The bigger the problem…the less we care

Elton Wong

If you ever tried to form a reasonable, coherent world view based on what is presented in the news media, you wouldn’t get very far. If you were really serious about accomplishing this task, you could start by noticing that much media content is related only to itself, in the form of reporting on entertainment and celebrities who are part of the media/culture industry in the first place.

You would have to go through and systematically ignore this part. After that, you would have to wonder why sports are apparently important enough to get their own newspaper section and segment on the nightly news.

You would really have to discard all of that stuff too. Even after you did all this, you would still be left with the daunting task of deciding which parts of the news are really important and which parts are just put in to sell papers and get ratings.

Thus, it is a sort of irony that the news media pretend to educate people about the world when they actually spend a great deal of time presenting people with what they want to hear.

What’s more, the media get to decide what people want to hear by reporting it in the first place and making them think it’s important. This process yields curious results, one of which is the “human interest” story.

Take the case of young Elian Gonzalez. This story has been gone over many times, and there is no real need to repeat in detail many of the good points that have been made about this case.

Basically, a young Cuban refugee was pulled from the ocean on Thanksgiving Day under tragic circumstances. Now everyone from the INS to Castro to Janet Reno is trying to decide where the boy’s rightful home is.

As a result, six-year-old Elian is being used as a symbol by everyone to express their views on immigration, communist dictatorships and family values.

If it weren’t for the fact that Elian happened to be found on Thanksgiving Day and thus happened to attract a great deal of media attention, he would have been nothing more than one of the faceless thousands of immigrants and refugees who try to enter the United States.

Admittedly, Elian’s case is tragic. It must be realized, however, that his case is no more tragic than many thousands of others who have made the same journey and have not been the subject of intense media scrutiny.

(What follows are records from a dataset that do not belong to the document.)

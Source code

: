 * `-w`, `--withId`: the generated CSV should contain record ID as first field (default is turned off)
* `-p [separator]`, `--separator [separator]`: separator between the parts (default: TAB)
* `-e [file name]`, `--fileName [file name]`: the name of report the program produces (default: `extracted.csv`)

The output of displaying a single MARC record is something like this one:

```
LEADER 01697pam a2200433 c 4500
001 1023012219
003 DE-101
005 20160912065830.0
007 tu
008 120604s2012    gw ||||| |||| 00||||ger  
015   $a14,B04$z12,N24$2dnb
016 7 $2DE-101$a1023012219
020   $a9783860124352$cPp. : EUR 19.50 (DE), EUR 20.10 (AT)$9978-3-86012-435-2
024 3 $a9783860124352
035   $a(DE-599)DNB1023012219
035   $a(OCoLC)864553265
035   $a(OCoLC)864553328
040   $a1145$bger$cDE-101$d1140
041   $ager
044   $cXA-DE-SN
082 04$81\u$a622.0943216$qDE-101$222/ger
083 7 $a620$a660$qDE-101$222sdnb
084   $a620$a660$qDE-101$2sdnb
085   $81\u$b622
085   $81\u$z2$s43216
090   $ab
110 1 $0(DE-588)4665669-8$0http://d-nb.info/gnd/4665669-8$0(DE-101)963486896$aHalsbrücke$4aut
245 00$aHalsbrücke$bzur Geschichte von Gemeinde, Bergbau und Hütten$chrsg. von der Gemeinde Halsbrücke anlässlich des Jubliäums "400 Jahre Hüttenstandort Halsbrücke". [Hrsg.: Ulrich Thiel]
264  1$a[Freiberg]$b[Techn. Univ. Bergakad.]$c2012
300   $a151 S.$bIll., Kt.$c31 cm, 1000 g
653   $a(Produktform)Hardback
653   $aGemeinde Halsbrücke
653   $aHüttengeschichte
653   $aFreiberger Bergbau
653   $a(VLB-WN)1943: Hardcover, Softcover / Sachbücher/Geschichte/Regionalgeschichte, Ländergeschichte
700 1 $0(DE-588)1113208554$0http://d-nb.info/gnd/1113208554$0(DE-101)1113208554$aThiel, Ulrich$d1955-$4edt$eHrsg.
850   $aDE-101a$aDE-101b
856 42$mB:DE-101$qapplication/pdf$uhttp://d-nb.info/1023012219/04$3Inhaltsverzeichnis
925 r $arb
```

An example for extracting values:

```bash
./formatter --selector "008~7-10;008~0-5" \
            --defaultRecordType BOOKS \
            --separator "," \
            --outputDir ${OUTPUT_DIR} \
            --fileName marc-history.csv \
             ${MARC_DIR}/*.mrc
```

People are not able to feel sympathy unless they are manipulated in certain ways. Elian is cute and telegenic; he looks just like the kid next door. Thus our parental instincts are triggered, and we are concerned with the boy’s well-being.

This would not be bad if our concern for the boy sparked greater concern for the many who share his plight. This is not happening.

This case is about the particular. He has a face and a voice so what happens to Elian is important; what happens to the unnumbered masses is not. Elian has become a celebrity, a creation of the media and a political icon of sorts.

Perhaps the most characteristic example of this is to be found in politicians such as George W. “Border Patrol” Bush. Bush showed his concern for the boy’s well-being by suggesting that the boy’s father come to the United States and decide what is in the child’s best interest.

As has been pointed out, this is an odd thing to hear from the governor of Texas, where illegal immigrants from Mexico are regularly hunted down, rounded up and deported. Perhaps Bush thinks it is in their best interest.

Elian was on the cover of this week’s Time; he shared it with Regis Philbin who was shown holding a wad of cash.

On the cover of Newsweek was a story about the AIDS epidemic in Africa, which has killed almost 14 million and left a generation of orphans in its wake.

The problem is scale. It is difficult to wrap one’s mind around millions. There is no single face to rally behind, no simple step to take. There have been no protests demanding the U.S. government aid the nations of Africa.

Hopefully, this will change. Let us keep a sense of perspective when we examine the world around us.


Elton Wong is a junior in biology and philosophy from Ames.